Task prompt:
What follows is a set of records. Copy them exactly and leave out the images.

Material for the task:
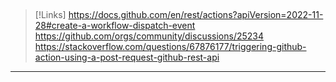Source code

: ## 
>[!Links]
>https://docs.github.com/en/rest/actions?apiVersion=2022-11-28#create-a-workflow-dispatch-event
>https://github.com/orgs/community/discussions/25234
>https://stackoverflow.com/questions/67876177/triggering-github-action-using-a-post-request-github-rest-api

---
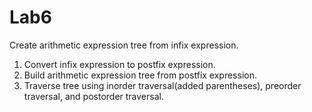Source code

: # Lab6
Create arithmetic expression tree from infix expression.

1. Convert infix expression to postfix expression.
2. Build arithmetic expression tree from postfix expression.
3. Traverse tree using inorder traversal(added parentheses), preorder traversal, and postorder traversal.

Answer for this exercise:
Source code

: ## 
>[!Links]
>https://docs.github.com/en/rest/actions?apiVersion=2022-11-28#create-a-workflow-dispatch-event
>https://github.com/orgs/community/discussions/25234
>https://stackoverflow.com/questions/67876177/triggering-github-action-using-a-post-request-github-rest-api

---
Source code

: # Lab6
Create arithmetic expression tree from infix expression.

1. Convert infix expression to postfix expression.
2. Build arithmetic expression tree from postfix expression.
3. Traverse tree using inorder traversal(added parentheses), preorder traversal, and postorder traversal.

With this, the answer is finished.